• _Pictures paired with source code_:
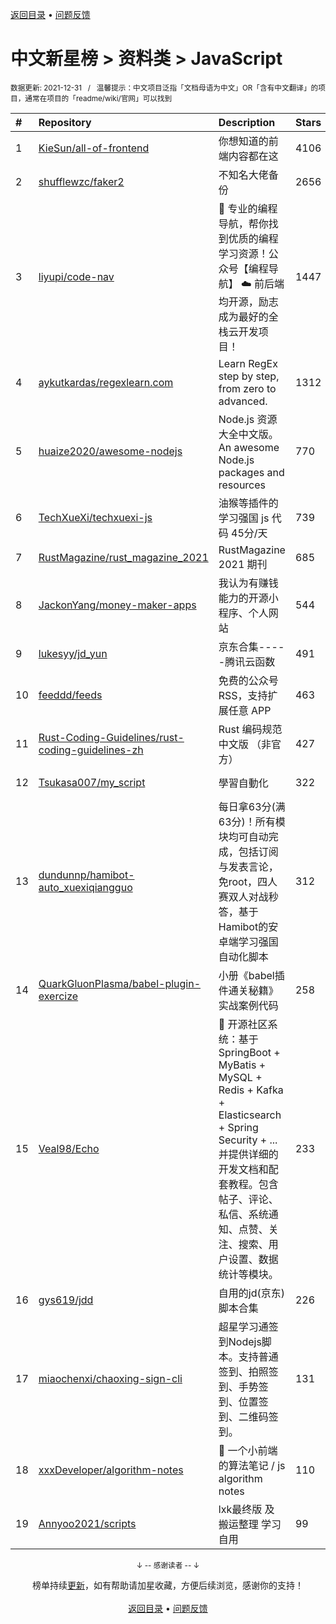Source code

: <a href="https://github.com/GrowingGit/GitHub-Chinese-Top-Charts#github中文排行榜">返回目录</a> • <a href="/content/docs/feedback.md">问题反馈</a>

# 中文新星榜 > 资料类 > JavaScript
<sub>数据更新: 2021-12-31&nbsp;&nbsp;&nbsp;/&nbsp;&nbsp;&nbsp;温馨提示：中文项目泛指「文档母语为中文」OR「含有中文翻译」的项目，通常在项目的「readme/wiki/官网」可以找到</sub>

|#|Repository|Description|Stars|Updated|Created|
|:-|:-|:-|:-|:-|:-|
|1|[KieSun/all-of-frontend](https://github.com/KieSun/all-of-frontend)|你想知道的前端内容都在这|4106|2021-10-20|2021-02-24|
|2|[shufflewzc/faker2](https://github.com/shufflewzc/faker2)|不知名大佬备份|2656|2021-12-30|2021-06-10|
|3|[liyupi/code-nav](https://github.com/liyupi/code-nav)|💎 专业的编程导航，帮你找到优质的编程学习资源！公众号【编程导航】 ☁️ 前后端均开源，励志成为最好的全栈云开发项目！|1447|2021-12-24|2021-01-09|
|4|[aykutkardas/regexlearn.com](https://github.com/aykutkardas/regexlearn.com)|Learn RegEx step by step, from zero to advanced.|1312|2021-12-30|2021-08-28|
|5|[huaize2020/awesome-nodejs](https://github.com/huaize2020/awesome-nodejs)|Node.js 资源大全中文版。An awesome Node.js packages and resources|770|2021-12-30|2021-04-13|
|6|[TechXueXi/techxuexi-js](https://github.com/TechXueXi/techxuexi-js)|油猴等插件的 学习强国 js 代码 45分/天|739|2021-12-23|2021-10-11|
|7|[RustMagazine/rust_magazine_2021](https://github.com/RustMagazine/rust_magazine_2021)|RustMagazine 2021 期刊|685|2021-12-30|2021-01-21|
|8|[JackonYang/money-maker-apps](https://github.com/JackonYang/money-maker-apps)|我认为有赚钱能力的开源小程序、个人网站|544|2021-12-29|2021-01-28|
|9|[lukesyy/jd_yun](https://github.com/lukesyy/jd_yun)|京东合集-----腾讯云函数|491|2021-12-30|2021-06-11|
|10|[feeddd/feeds](https://github.com/feeddd/feeds)|免费的公众号 RSS，支持扩展任意 APP|463|2021-12-29|2021-08-17|
|11|[Rust-Coding-Guidelines/rust-coding-guidelines-zh](https://github.com/Rust-Coding-Guidelines/rust-coding-guidelines-zh)|Rust 编码规范 中文版 （非官方）|427|2021-12-16|2021-04-02|
|12|[Tsukasa007/my_script](https://github.com/Tsukasa007/my_script)|學習自動化|322|2021-12-30|2021-06-28|
|13|[dundunnp/hamibot-auto_xuexiqiangguo](https://github.com/dundunnp/hamibot-auto_xuexiqiangguo)|每日拿63分(满63分)！所有模块均可自动完成，包括订阅与发表言论，免root，四人赛双人对战秒答，基于Hamibot的安卓端学习强国自动化脚本|312|2021-12-30|2021-11-24|
|14|[QuarkGluonPlasma/babel-plugin-exercize](https://github.com/QuarkGluonPlasma/babel-plugin-exercize)|小册《babel插件通关秘籍》实战案例代码|258|2021-09-13|2021-04-04|
|15|[Veal98/Echo](https://github.com/Veal98/Echo)|🦄 开源社区系统：基于 SpringBoot + MyBatis + MySQL + Redis + Kafka + Elasticsearch + Spring Security + ... 并提供详细的开发文档和配套教程。包含帖子、评论、私信、系统通知、点赞、关注、搜索、用户设置、数据统计等模块。|233|2021-09-30|2021-01-17|
|16|[gys619/jdd](https://github.com/gys619/jdd)|自用的jd(京东)脚本合集|226|2021-12-13|2021-09-02|
|17|[miaochenxi/chaoxing-sign-cli](https://github.com/miaochenxi/chaoxing-sign-cli)|超星学习通签到Nodejs脚本。支持普通签到、拍照签到、手势签到、位置签到、二维码签到。|131|2021-12-06|2021-10-25|
|18|[xxxDeveloper/algorithm-notes](https://github.com/xxxDeveloper/algorithm-notes)|📝 一个小前端的算法笔记 / js algorithm notes|110|2021-12-08|2021-07-15|
|19|[Annyoo2021/scripts](https://github.com/Annyoo2021/scripts)|lxk最终版 及 搬运整理 学习自用|99|2021-12-13|2021-08-01|

<div align="center">
    <p><sub>↓ -- 感谢读者 -- ↓</sub></p>
    榜单持续<a href="/content/docs/milestone.md">更新</a>，如有帮助请加星收藏，方便后续浏览，感谢你的支持！
</div>

<br/>

<div align="center"><a href="https://github.com/GrowingGit/GitHub-Chinese-Top-Charts#github中文排行榜">返回目录</a> • <a href="/content/docs/feedback.md">问题反馈</a></div>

• _Task goal_:
What lines in the records contain the word "center"? Return each one.

• _Expected answer_:
<div align="center">
<div align="center"><a href="https://github.com/GrowingGit/GitHub-Chinese-Top-Charts#github中文排行榜">返回目录</a> • <a href="/content/docs/feedback.md">问题反馈</a></div>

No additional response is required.